Escribo todo esto porque, sin embargo, considero excesivo el revuelo que se ha montado con la anulación de la aplicación retroactiva de la doctrina ‘Parot’. Decía Churchill que la democracia es el peor sistema de gobierno con excepción de todos los demás, quizá porque, entre sus muchas imperfecciones, a veces da la impresión de favorecer a los tipos más despreciables. Es la fachada menos bonita –pero inevitable– del imperio de la ley, que a todos los ciudadanos (desde el aristócrata más empinado al más bajo criminal) reconoce derechos y a todos exige deberes.
Los juristas saben que la aplicación retroactiva de una medida lesiva para el reo tiene muy difícil encaje en cualquier sistema constitucional, por salvaje que haya sido el reo.

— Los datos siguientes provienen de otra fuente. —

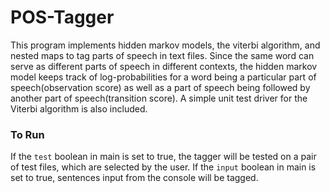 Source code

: # POS-Tagger

This program implements hidden markov models, the viterbi algorithm, and nested maps to tag parts of speech in text files. Since the same word can serve as different parts of speech in different contexts, the hidden markov model keeps track of log-probabilities for a word being a particular part of speech(observation score) as well as a part of speech being followed by another part of speech(transition score). A simple unit test driver for the Viterbi algorithm is also included.

### To Run
If the `test` boolean in main is set to true, the tagger will be tested on a pair of test files, which are selected by the user. If the `input` boolean in main is set to true, sentences input from the console will be tagged.

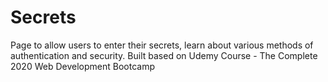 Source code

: # Secrets
Page to allow users to enter their secrets, learn about various methods of authentication and security. Built based on Udemy Course - The Complete 2020 Web Development Bootcamp
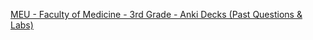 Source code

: [MEU - Faculty of Medicine - 3rd Grade - Anki Decks (Past Questions & Labs)](projects/3rd-grade-anki-decks.md)
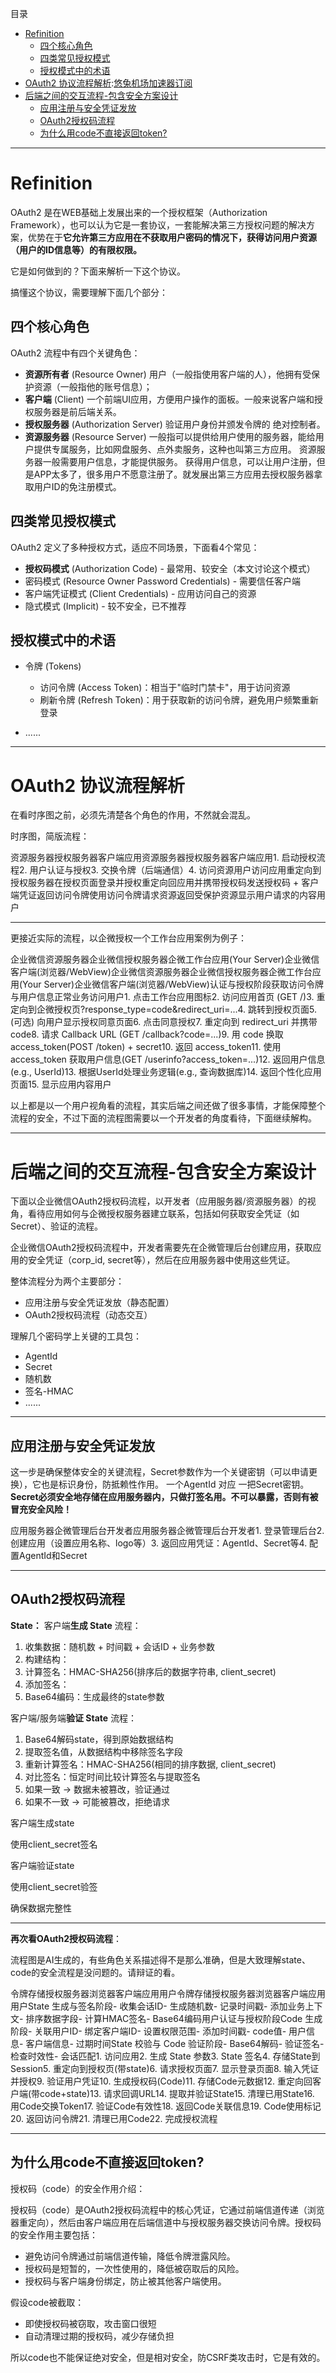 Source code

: 目录

* [Refinition](https://github.com)
  + [四个核心角色](https://github.com)
  + [四类常见授权模式](https://github.com)
  + [授权模式中的术语](https://github.com)
* [OAuth2 协议流程解析](https://github.com):[悠兔机场加速器订阅](https://www.baijiatu.com)
* [后端之间的交互流程-包含安全方案设计](https://github.com)
  + [应用注册与安全凭证发放](https://github.com)
  + [OAuth2授权码流程](https://github.com)
  + [为什么用code不直接返回token?](https://github.com)

---

# Refinition

OAuth2 是在WEB基础上发展出来的一个授权框架（Authorization Framework），也可以认为它是一套协议，一套能解决第三方授权问题的解决方案，优势在于**它允许第三方应用在不获取用户密码的情况下，获得访问用户资源（用户的ID信息等）的有限权限。**

它是如何做到的？下面来解析一下这个协议。

搞懂这个协议，需要理解下面几个部分：

## 四个核心角色

OAuth2 流程中有四个关键角色：

* **资源所有者** (Resource Owner)
  用户（一般指使用客户端的人），他拥有受保护资源（一般指他的账号信息）；
* **客户端** (Client)
  一个前端UI应用，方便用户操作的面板。一般来说客户端和授权服务器是前后端关系。
* **授权服务器** (Authorization Server)
  验证用户身份并颁发令牌的 绝对控制者。
* **资源服务器** (Resource Server)
  一般指可以提供给用户使用的服务器，能给用户提供专属服务，比如网盘服务、点外卖服务，这种也叫第三方应用。
  资源服务器一般需要用户信息，才能提供服务。
  获得用户信息，可以让用户注册，但是APP太多了，很多用户不愿意注册了。就发展出第三方应用去授权服务器拿取用户ID的免注册模式。

## 四类常见授权模式

OAuth2 定义了多种授权方式，适应不同场景，下面看4个常见：

* **授权码模式** (Authorization Code) - 最常用、较安全（本文讨论这个模式）
* 密码模式 (Resource Owner Password Credentials) - 需要信任客户端
* 客户端凭证模式 (Client Credentials) - 应用访问自己的资源
* 隐式模式 (Implicit) - 较不安全，已不推荐

## 授权模式中的术语

* 令牌 (Tokens)

  + 访问令牌 (Access Token)：相当于"临时门禁卡"，用于访问资源
  + 刷新令牌 (Refresh Token)：用于获取新的访问令牌，避免用户频繁重新登录
* ......

---

# OAuth2 协议流程解析

在看时序图之前，必须先清楚各个角色的作用，不然就会混乱。

时序图，简版流程：

资源服务器授权服务器客户端应用资源服务器授权服务器客户端应用1. 启动授权流程2. 用户认证与授权3. 交换令牌（后端通信）4. 访问资源用户访问应用重定向到授权服务器在授权页面登录并授权重定向回应用并携带授权码发送授权码 + 客户端凭证返回访问令牌使用访问令牌请求资源返回受保护资源显示用户请求的内容用户

---

更接近实际的流程，以企微授权一个工作台应用案例为例子：

企业微信资源服务器企业微信授权服务器企微工作台应用(Your Server)企业微信客户端(浏览器/WebView)企业微信资源服务器企业微信授权服务器企微工作台应用(Your Server)企业微信客户端(浏览器/WebView)认证与授权阶段获取访问令牌与用户信息正常业务访问用户1. 点击工作台应用图标2. 访问应用首页 (GET /)3. 重定向到企微授权页?response\_type=code&redirect\_uri=...4. 跳转到授权页面5. (可选) 向用户显示授权同意页面6. 点击同意授权7. 重定向到 redirect\_uri 并携带 code8. 请求 Callback URL (GET /callback?code=...)9. 用 code 换取 access\_token(POST /token) + secret10. 返回 access\_token11. 使用 access\_token 获取用户信息(GET /userinfo?access\_token=...)12. 返回用户信息 (e.g., UserId)13. 根据UserId处理业务逻辑(e.g., 查询数据库)14. 返回个性化应用页面15. 显示应用内容用户

以上都是以一个用户视角看的流程，其实后端之间还做了很多事情，才能保障整个流程的安全，不过下面的流程图需要以一个开发者的角度看待，下面继续解构。

---

# 后端之间的交互流程-包含安全方案设计

下面以企业微信OAuth2授权码流程，以开发者（应用服务器/资源服务器）的视角，看待应用如何与企微授权服务器建立联系，包括如何获取安全凭证（如Secret）、验证的流程。

企业微信OAuth2授权码流程中，开发者需要先在企微管理后台创建应用，获取应用的安全凭证（corp\_id, secret等），然后在应用服务器中使用这些凭证。

整体流程分为两个主要部分：

* 应用注册与安全凭证发放（静态配置）
* OAuth2授权码流程（动态交互）

理解几个密码学上关键的工具包：

* AgentId
* Secret
* 随机数
* 签名-HMAC
* ......

---

## 应用注册与安全凭证发放

这一步是确保整体安全的关键流程，Secret参数作为一个关键密钥（可以申请更换），它也是标识身份，防抵赖性作用。
一个AgentId 对应 一把Secret密钥。
**Secret必须安全地存储在应用服务器内，只做打签名用。不可以暴露，否则有被冒充安全风险！**

应用服务器企微管理后台开发者应用服务器企微管理后台开发者1. 登录管理后台2. 创建应用（设置应用名称、logo等）3. 返回应用凭证：AgentId、Secret等4. 配置AgentId和Secret

---

## OAuth2授权码流程

**State：**
客户端**生成 State** 流程：

1. 收集数据：随机数 + 时间戳 + 会话ID + 业务参数
2. 构建结构：
3. 计算签名：HMAC-SHA256(排序后的数据字符串, client\_secret)
4. 添加签名：
5. Base64编码：生成最终的state参数

客户端/服务端**验证 State** 流程：

1. Base64解码state，得到原始数据结构
2. 提取签名值，从数据结构中移除签名字段
3. 重新计算签名：HMAC-SHA256(相同的排序数据, client\_secret)
4. 对比签名：恒定时间比较计算签名与提取签名
5. 如果一致 → 数据未被篡改，验证通过
6. 如果不一致 → 可能被篡改，拒绝请求

客户端生成state

使用client\_secret签名

客户端验证state

使用client\_secret验签

确保数据完整性

---

**再次看OAuth2授权码流程**：

流程图是AI生成的，有些角色关系描述得不是那么准确，但是大致理解state、code的安全流程是没问题的。请辩证的看。

令牌存储授权服务器浏览器客户端应用用户令牌存储授权服务器浏览器客户端应用用户State 生成与签名阶段- 收集会话ID- 生成随机数- 记录时间戳- 添加业务上下文- 排序数据字段- 计算HMAC签名- Base64编码用户认证与授权阶段Code 生成阶段- 关联用户ID- 绑定客户端ID- 设置权限范围- 添加时间戳- code值- 用户信息- 客户端信息- 过期时间State 校验与 Code 验证阶段- Base64解码- 验证签名- 检查时效性- 会话匹配1. 访问应用2. 生成 State 参数3. State 签名4. 存储State到Session5. 重定向到授权页(带state)6. 请求授权页面7. 显示登录页面8. 输入凭证并授权9. 验证用户凭证10. 生成授权码(Code)11. 存储Code元数据12. 重定向回客户端(带code+state)13. 请求回调URL14. 提取并验证State15. 清理已用State16. 用Code交换Token17. 验证Code有效性18. 返回Code关联信息19. Code使用标记20. 返回访问令牌21. 清理已用Code22. 完成授权流程

---

## 为什么用code不直接返回token?

授权码（code）的安全作用介绍：

授权码（code）是OAuth2授权码流程中的核心凭证，它通过前端信道传递（浏览器重定向），然后由客户端应用在后端信道中与授权服务器交换访问令牌。授权码的安全作用主要包括：

* 避免访问令牌通过前端信道传输，降低令牌泄露风险。
* 授权码是短暂的，一次性使用的，降低被窃取后的风险。
* 授权码与客户端身份绑定，防止被其他客户端使用。

假设code被截取：

* 即使授权码被窃取，攻击窗口很短
* 自动清理过期的授权码，减少存储负担

所以code也不能保证绝对安全，但是相对安全，防CSRF类攻击时，它是有效的。
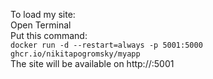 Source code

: To load my site:    
  Open Terminal     
  Put this command:     
    `docker run -d --restart=always -p 5001:5000 ghcr.io/nikitapogromsky/myapp`   
The site will be available on http://<your ip address>:5001    


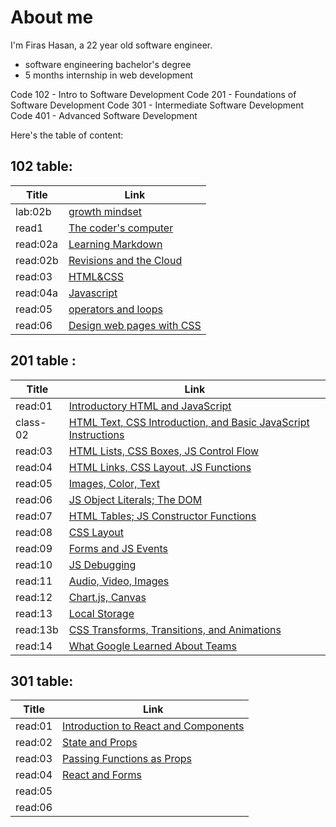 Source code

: # About me
 I'm Firas Hasan, a 22 year old software engineer.

- software engineering bachelor's degree
- 5 months internship in web development

Code 102 - Intro to Software Development
Code 201 - Foundations of Software Development
Code 301 - Intermediate Software Development
Code 401 - Advanced Software Development

Here's the table of content:

## 102 table: 
Title        |         Link
------------ |----------------------
lab:02b      | [growth mindset](102/lab02b.md)
read1        | [The coder's computer](102/read1.md)
read:02a     | [Learning Markdown](102/read02a.md)
read:02b     | [Revisions and the Cloud](102/read02b.md)
read:03      | [HTML&CSS](102/read03.md)
read:04a     | [Javascript](102/read04a.md)
read:05      | [operators and loops](102/read05.md)
read:06      | [Design web pages with CSS](102/read06.md)


## 201 table :

Title        |         Link
------------ |----------------------
read:01      | [Introductory HTML and JavaScript](201/read:01.md)
class-02     | [HTML Text, CSS Introduction, and Basic JavaScript Instructions](201/class-02.md)
read:03      | [HTML Lists, CSS Boxes, JS Control Flow](201/read:03.md)
read:04      | [HTML Links, CSS Layout, JS Functions](201/read:04.md)
read:05      | [Images, Color, Text](201/read:05.md)
read:06      | [JS Object Literals; The DOM](201/read:06.md)
read:07      | [HTML Tables; JS Constructor Functions](201/read:07.md)
read:08      | [CSS Layout](201/read:08.md)
read:09      | [Forms and JS Events](201/read:09.md)
read:10      | [JS Debugging](201/read:10.md)
read:11      | [ Audio, Video, Images](201/read:11.md)
read:12      | [Chart.js, Canvas](201/read:12.md)
read:13      | [Local Storage](201/read:13.md)
read:13b     | [CSS Transforms, Transitions, and Animations](201/read:13b.md)
read:14      | [What Google Learned About Teams](201/read:14.md)



## 301 table: 



Title        |         Link
------------ |----------------------
read:01      | [Introduction to React and Components](301/read:01.md)
read:02      | [State and Props](301/read:02.md)
read:03      | [Passing Functions as Props](301/read:03.md)
read:04      | [React and Forms](301/read:04.md)
read:05      | []()
read:06      | []()
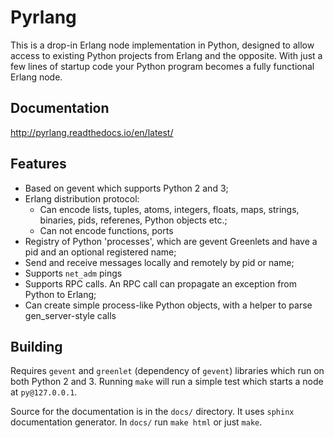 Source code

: Pyrlang
=======

This is a drop-in Erlang node implementation in Python, designed to allow
access to existing Python projects from Erlang and the opposite. 
With just a few lines of startup code your Python program becomes a fully
functional Erlang node.
 
 
Documentation
-------------

http://pyrlang.readthedocs.io/en/latest/


Features
--------

*   Based on gevent which supports Python 2 and 3;
*   Erlang distribution protocol:
    *   Can encode lists, tuples, atoms, integers, floats, maps, 
        strings, binaries, pids, referenes, Python objects etc.;
    *   Can not encode functions, ports
*   Registry of Python 'processes', which are gevent Greenlets and have a pid
    and an optional registered name;
*   Send and receive messages locally and remotely by pid or name;
*   Supports `net_adm` pings
*   Supports RPC calls. An RPC call can propagate an exception from 
    Python to Erlang;
*   Can create simple process-like Python objects, with a helper to parse
    gen_server-style calls


Building
--------

Requires `gevent` and `greenlet` (dependency of `gevent`) libraries which 
run on both Python 2 and 3. Running `make` will run a simple test which starts
a node at `py@127.0.0.1`.

Source for the documentation is in the `docs/` directory. It uses `sphinx`
documentation generator. In `docs/` run `make html` or just `make`.
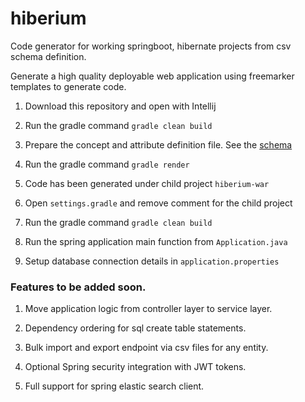 # hiberium

Code generator for working springboot, hibernate projects from csv schema definition.

Generate a high quality deployable web application using freemarker templates to generate code.

1. Download this repository and open with Intellij

2. Run the gradle command `gradle clean build`

3. Prepare the concept and attribute definition file. See the [schema](SCHEMA.md)

4. Run the gradle command `gradle render`

5. Code has been generated under child project `hiberium-war`

6. Open `settings.gradle` and remove comment for the child project

7. Run the gradle command `gradle clean build`

8. Run the spring application main function from `Application.java`

9. Setup database connection details in `application.properties`

### Features to be added soon.

1. Move application logic from controller layer to service layer.

2. Dependency ordering for sql create table statements.

3. Bulk import and export endpoint via csv files for any entity.

4. Optional Spring security integration with JWT tokens.

5. Full support for spring elastic search client.
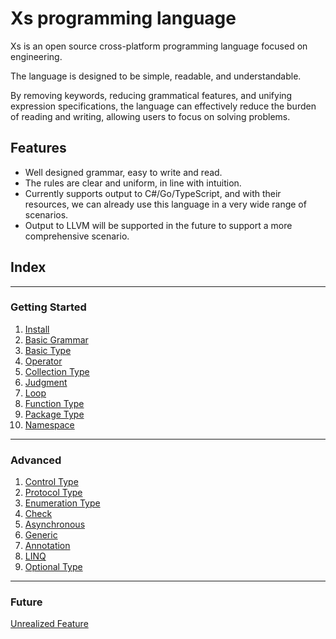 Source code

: # Xs programming language
Xs is an open source cross-platform programming language focused on engineering.

The language is designed to be simple, readable, and understandable.

By removing keywords, reducing grammatical features, and unifying expression specifications, the language can effectively reduce the burden of reading and writing, allowing users to focus on solving problems.

## Features
- Well designed grammar, easy to write and read.
- The rules are clear and uniform, in line with intuition.
- Currently supports output to C#/Go/TypeScript, and with their resources, we can already use this language in a very wide range of scenarios.
- Output to LLVM will be supported in the future to support a more comprehensive scenario.

## Index
---
### Getting Started
1. [Install](install.md)
1. [Basic Grammar](basic-grammar.md)
1. [Basic Type](basic-type.md)
1. [Operator](operator.md)
1. [Collection Type](collection-type.md)
1. [Judgment](judgment.md)
1. [Loop](loop.md)
1. [Function Type](function-type.md)
1. [Package Type](package-type.md)
1. [Namespace](namespace.md)
---
### Advanced
1. [Control Type](control-type.md)
1. [Protocol Type](protocol-type.md)
1. [Enumeration Type](enumeration-type.md)
1. [Check](check.md)
1. [Asynchronous](asynchronous.md)
1. [Generic](generic.md)
1. [Annotation](annotation.md)
1. [LINQ](linq.md)
1. [Optional Type](optional-type.md)
---
### Future
[Unrealized Feature](future.md) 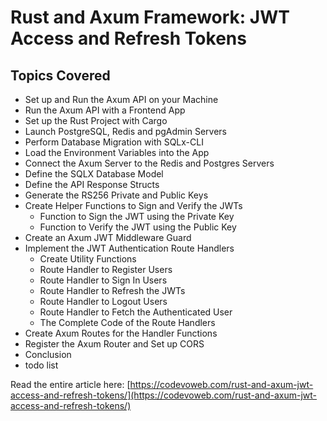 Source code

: # Rust and Axum Framework: JWT Access and Refresh Tokens

## Topics Covered

- Set up and Run the Axum API on your Machine
- Run the Axum API with a Frontend App
- Set up the Rust Project with Cargo
- Launch PostgreSQL, Redis and pgAdmin Servers
- Perform Database Migration with SQLx-CLI
- Load the Environment Variables into the App
- Connect the Axum Server to the Redis and Postgres Servers
- Define the SQLX Database Model
- Define the API Response Structs
- Generate the RS256 Private and Public Keys
- Create Helper Functions to Sign and Verify the JWTs
  - Function to Sign the JWT using the Private Key
  - Function to Verify the JWT using the Public Key
- Create an Axum JWT Middleware Guard
- Implement the JWT Authentication Route Handlers
  - Create Utility Functions
  - Route Handler to Register Users
  - Route Handler to Sign In Users
  - Route Handler to Refresh the JWTs
  - Route Handler to Logout Users
  - Route Handler to Fetch the Authenticated User
  - The Complete Code of the Route Handlers
- Create Axum Routes for the Handler Functions
- Register the Axum Router and Set up CORS
- Conclusion
- todo list

Read the entire article here: [https://codevoweb.com/rust-and-axum-jwt-access-and-refresh-tokens/](https://codevoweb.com/rust-and-axum-jwt-access-and-refresh-tokens/)
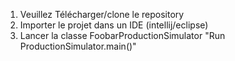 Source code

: 1. Veuillez Télécharger/clone le repository
2. Importer le projet dans un IDE (intellij/eclipse)
3. Lancer la classe FoobarProductionSimulator "Run ProductionSimulator.main()"
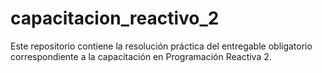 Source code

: # capacitacion_reactivo_2
Este repositorio contiene la resolución práctica del entregable obligatorio correspondiente a la capacitación en Programación Reactiva 2.
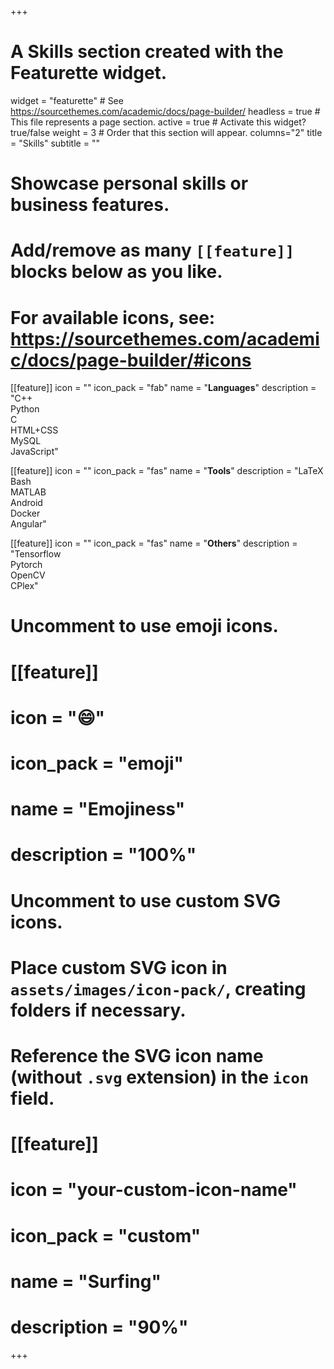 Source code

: +++
# A Skills section created with the Featurette widget.
widget = "featurette"  # See https://sourcethemes.com/academic/docs/page-builder/
headless = true  # This file represents a page section.
active = true  # Activate this widget? true/false
weight = 3  # Order that this section will appear.
columns="2"
title = "Skills"
subtitle = ""

# Showcase personal skills or business features.
# 
# Add/remove as many `[[feature]]` blocks below as you like.
# 
# For available icons, see: https://sourcethemes.com/academic/docs/page-builder/#icons

[[feature]]
  icon = ""
  icon_pack = "fab"
  name = "**Languages**"
  description = "C++ <br/> Python <br/> C <br/> HTML+CSS <br/> MySQL <br/> JavaScript"
  
[[feature]]
  icon = ""
  icon_pack = "fas"
  name = "**Tools**"
  description = "LaTeX <br/> Bash <br/> MATLAB <br/> Android<br/>Docker <br/> Angular"  
  
[[feature]]
  icon = ""
  icon_pack = "fas"
  name = "**Others**"
  description = "Tensorflow<br/>Pytorch<br/>OpenCV<br/>CPlex"

# Uncomment to use emoji icons.
# [[feature]]
#  icon = ":smile:"
#  icon_pack = "emoji"
#  name = "Emojiness"
#  description = "100%"  

# Uncomment to use custom SVG icons.
# Place custom SVG icon in `assets/images/icon-pack/`, creating folders if necessary.
# Reference the SVG icon name (without `.svg` extension) in the `icon` field.
# [[feature]]
#  icon = "your-custom-icon-name"
#  icon_pack = "custom"
#  name = "Surfing"
#  description = "90%"

+++
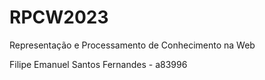 # RPCW2023

Representação e Processamento de Conhecimento na Web

Filipe Emanuel Santos Fernandes - a83996
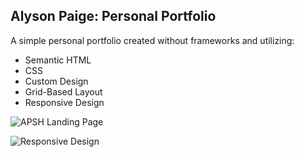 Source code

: ## Alyson Paige: Personal Portfolio
A simple personal portfolio created without frameworks and utilizing:
* Semantic HTML
* CSS
* Custom Design
* Grid-Based Layout
* Responsive Design

![APSH Landing Page](https://user-images.githubusercontent.com/21123465/39941795-b1ceb96a-552b-11e8-9498-f11b705ee995.png)

![Responsive Design](https://user-images.githubusercontent.com/21123465/39941798-b4613a86-552b-11e8-9818-6379f38fae6e.png)
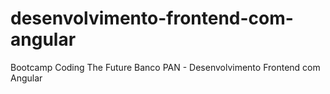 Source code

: # desenvolvimento-frontend-com-angular
Bootcamp Coding The Future Banco PAN - Desenvolvimento Frontend com Angular

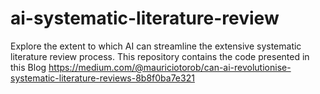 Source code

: # ai-systematic-literature-review
Explore the extent to which AI can streamline the extensive systematic literature review process.
This repository contains the code presented in this Blog https://medium.com/@mauriciotorob/can-ai-revolutionise-systematic-literature-reviews-8b8f0ba7e321
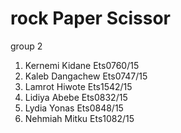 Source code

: # rock Paper Scissor

group 2

1. Kernemi Kidane                                         Ets0760/15
2. Kaleb Dangachew                                        Ets0747/15
3. Lamrot Hiwote                                          Ets1542/15
4. Lidiya Abebe                                           Ets0832/15
5. Lydia Yonas                                            Ets0848/15
6. Nehmiah Mitku                                          Ets1082/15







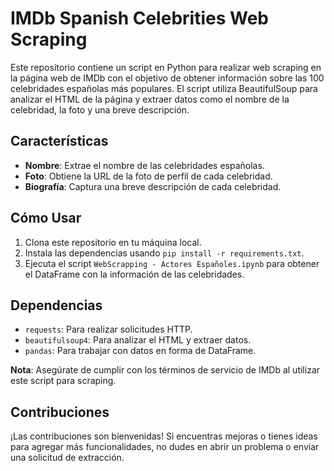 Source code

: # IMDb Spanish Celebrities Web Scraping

Este repositorio contiene un script en Python para realizar web scraping en la página web de IMDb con el objetivo de obtener información sobre las 100 celebridades españolas más populares. El script utiliza BeautifulSoup para analizar el HTML de la página y extraer datos como el nombre de la celebridad, la foto y una breve descripción.

## Características

- **Nombre**: Extrae el nombre de las celebridades españolas.
- **Foto**: Obtiene la URL de la foto de perfil de cada celebridad.
- **Biografía**: Captura una breve descripción de cada celebridad.

## Cómo Usar

1. Clona este repositorio en tu máquina local.
2. Instala las dependencias usando `pip install -r requirements.txt`.
3. Ejecuta el script `WebScrapping - Actores Españoles.ipynb` para obtener el DataFrame con la información de las celebridades.

## Dependencias

- `requests`: Para realizar solicitudes HTTP.
- `beautifulsoup4`: Para analizar el HTML y extraer datos.
- `pandas`: Para trabajar con datos en forma de DataFrame.

**Nota**: Asegúrate de cumplir con los términos de servicio de IMDb al utilizar este script para scraping.

## Contribuciones

¡Las contribuciones son bienvenidas! Si encuentras mejoras o tienes ideas para agregar más funcionalidades, no dudes en abrir un problema o enviar una solicitud de extracción.

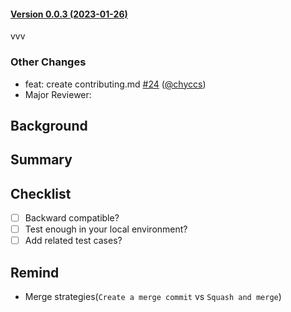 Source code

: #### [Version 0.0.3 (2023-01-26)](https://chyccs/pull-request-typography/releases/tag/0.0.3) 
vvv
### Other Changes 
- feat: create contributing.md [#24](https://chyccs/pull-request-typography/issues/#24) ([@chyccs](https://github.com/@chyccs)) 
 - Major Reviewer:

## Background

<!--- Why is this change required? What problem does it solve? -->
<!--- If it fixes an open issue, please link to the issue here. -->

## Summary

<!--- Provide a summary of your changes. -->
<!--- It's a good idea to include the issue you are trying to solve and how to fix it. -->

## Checklist

- [ ] Backward compatible?
- [ ] Test enough in your local environment?
- [ ] Add related test cases?

## Remind

- Merge strategies(`Create a merge commit` vs `Squash and merge`)
 
  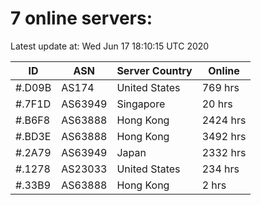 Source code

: # 7 online servers:

Latest update at: Wed Jun 17 18:10:15 UTC 2020

| ID | ASN | Server Country | Online |
| -- | --- | -------------- | ------ |
| #.D09B | AS174 | United States | 769 hrs |
| #.7F1D | AS63949 | Singapore | 20 hrs |
| #.B6F8 | AS63888 | Hong Kong | 2424 hrs |
| #.BD3E | AS63888 | Hong Kong | 3492 hrs |
| #.2A79 | AS63949 | Japan | 2332 hrs |
| #.1278 | AS23033 | United States | 234 hrs |
| #.33B9 | AS63888 | Hong Kong | 2 hrs |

Y eso, solo eso, es lo que ha dictaminado el Tribunal de Estrasburgo: «La demandante (Inés del Río) ha cumplido una pena de prisión de una duración superior a la que tendría que haber cumplido según el sistema jurídico español en vigor en el momento de su condena».
Recordemos que este tribunal, al que ahora despreciamos porque nos parece casi filoetarra, es el mismo que aceptó aquella Ley de Partidos que permitió ilegalizar a Batasuna y que, a la postre, tanto ha contribuido a la derrota de ETA.